# Would you carry in Disneyland?



## RightTurnClyde (Oct 24, 2007)

I'm not a concealed carry guy (at least not yet) but was wondering just how hard-core some of you guys are about being armed 24-7. I just got back from taking the family to Disneyland this past week, so here's the question that struck me:

This is probably a no-brainer the more I think about it, but would you carry in a crowded, family oriented, innocent place like Disneyland? They check your bags on the way into the park, but they don't frisk you. In fact, I actually ended up carrying a folding knife with a 3 inch blade into the park by accident simply because I always have it in my pocket. Seems to me like it would be foolish to carry in a place such as this. Even if a BG did attack you, there's no way you could risk taking a shot with the crowds of families and kids all around.

Opinions?


----------



## JeffWard (Aug 24, 2007)

In a "crowded place"? Yes, I'd still carry, as you're most likely to get confronted in the parking lot or a quiet corner anyway, NOT in the crowd..

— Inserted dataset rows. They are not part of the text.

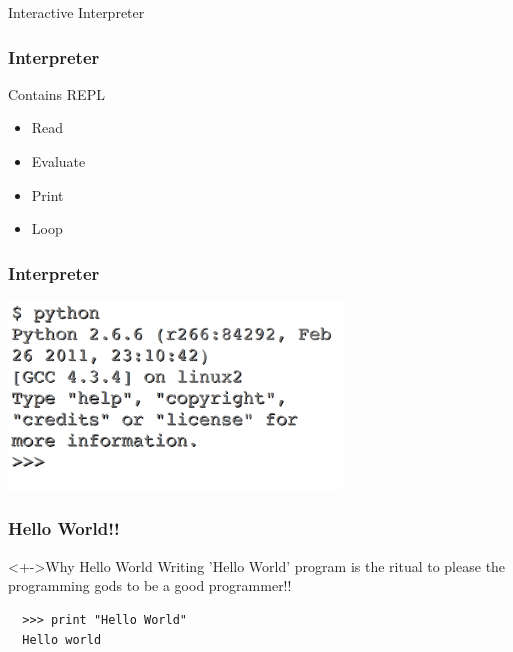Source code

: \documentclass{beamer}
\begin{document}
\begin{frame}
 \begin{alertblock}{}
  \begin{center}
     Interactive Interpreter
  \end{center}
 \end{alertblock}

\end{frame}

\begin{frame}
 \frametitle{Interpreter}
  \begin{block}{Contains REPL}
  \begin{itemize}
   \item Read
   \item Evaluate
   \item Print
   \item Loop
  \end{itemize}

   
  \end{block}

\end{frame}

\begin{frame}
 \frametitle{Interpreter}
 \includegraphics[height=5cm]{Inter.png}
\end{frame}

\begin{frame}[fragile]
 \frametitle{Hello World!!}
 \begin{block}<+->{Why Hello World}
  Writing 'Hello World' program is the ritual to please the programming gods to be a good programmer!!
 \end{block}
 
\begin{verbatim}
  >>> print "Hello World"
  Hello world
\end{verbatim}

\end{frame}
\end{document}
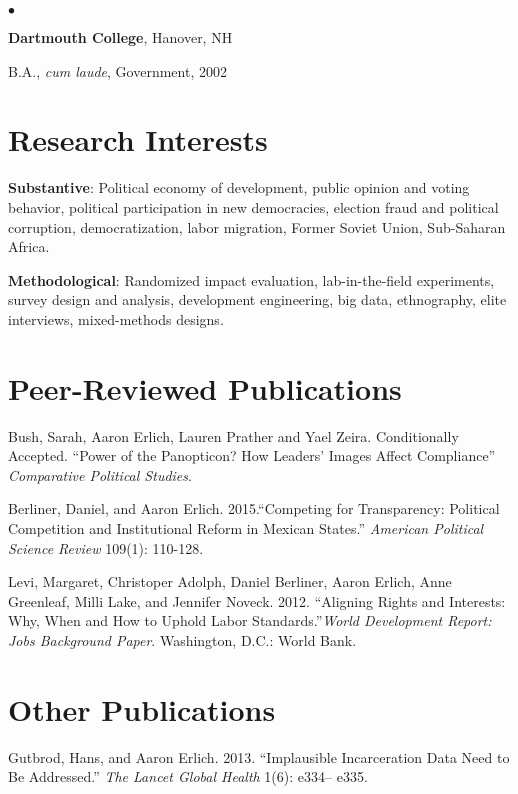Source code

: \documentclass[margin,line]{res}
\newenvironment{list1}{
  \begin{list}{\ding{113}}{%
      \setlength{\itemsep}{0in}
      \setlength{\parsep}{0in} \setlength{\parskip}{0in}
      \setlength{\topsep}{0in} \setlength{\partopsep}{0in} 
      \setlength{\leftmargin}{0.17in}}}{\end{list}}
\newenvironment{list2}{
  \begin{list}{$\bullet$}{%
      \setlength{\itemsep}{0in}
      \setlength{\parsep}{0in} \setlength{\parskip}{0in}
      \setlength{\topsep}{0in} \setlength{\partopsep}{0in} 
      \setlength{\leftmargin}{0.2in}}}{\end{list}}
\begin{document}
{\begin{resume}
\begin{list1}
\begin{list2}
\end{list2}
\end{list1}

{\bf Dartmouth College}, Hanover, NH\\
\vspace*{-.1in}
\begin{list1}
\item[] B.A., \emph{cum laude}, Government,  2002
\end{list1}


\section{\sc Research Interests}
\textbf{Substantive}: Political economy of development, public opinion
and voting behavior, political participation in new
democracies, election fraud and
political corruption, democratization,  labor migration, Former Soviet
Union, Sub-Saharan Africa.

\textbf{Methodological}: Randomized impact evaluation,
lab-in-the-field experiments, survey design and analysis, development engineering, big data,  ethnography, elite
interviews, mixed-methods designs.

\section{\sc Peer-Reviewed Publications}

Bush, Sarah, Aaron Erlich, Lauren Prather and Yael
Zeira. Conditionally Accepted. ``Power of the Panopticon? How Leaders’ Images Affect Compliance''
\emph{Comparative Political Studies}.

Berliner, Daniel,  and Aaron Erlich. 2015.``Competing for
Transparency: Political Competition and Institutional Reform in
Mexican States.'' \emph{American Political Science Review} 109(1): 110-128.

Levi, Margaret, Christoper Adolph, Daniel Berliner, Aaron Erlich, Anne
Greenleaf, Milli Lake, and Jennifer Noveck. 2012. ``Aligning Rights and
Interests: Why, When and How to Uphold Labor Standards.''\emph{World
  Development Report: Jobs Background Paper}. Washington, D.C.: World
Bank.


\section{\sc  Other Publications}
Gutbrod, Hans, and Aaron Erlich. 2013. ``Implausible Incarceration
Data Need to Be Addressed.'' \emph{The Lancet Global Health} 1(6):
e334-- e335.


\end{resume}}
\end{document}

In Disney? No. It's illegal. I do NOT carry anywhere that I cannot carry without breaking the law.

That said... I live 15 minutes from Disney... I have for over 6 years. Been there??? Once. If I want to waste $100 to stand in line all day with half a million screaming, spoiled, sweaty, over-sugared, under-rested, sunburned fat kids, I'll go to Walmart and hand out $10 bills. Did I just say that?

JW


----------



## Todd (Jul 3, 2006)

I carry 24/7, except where prohibited by law, regardless of how "safe" the place I am is. Disney has a no-gun policy. I've heard rumors they are so anti-gun that they don't even allow off duty LEOs to carry on the property.


----------



## Mike Barham (Mar 30, 2006)

If legal, yes. Since I do not have a reliable crystal ball, I do not know when and where I (and/or my family) might be attacked. Nor do I know the manner an attack might take, and a pistol simply gives me another option for responding.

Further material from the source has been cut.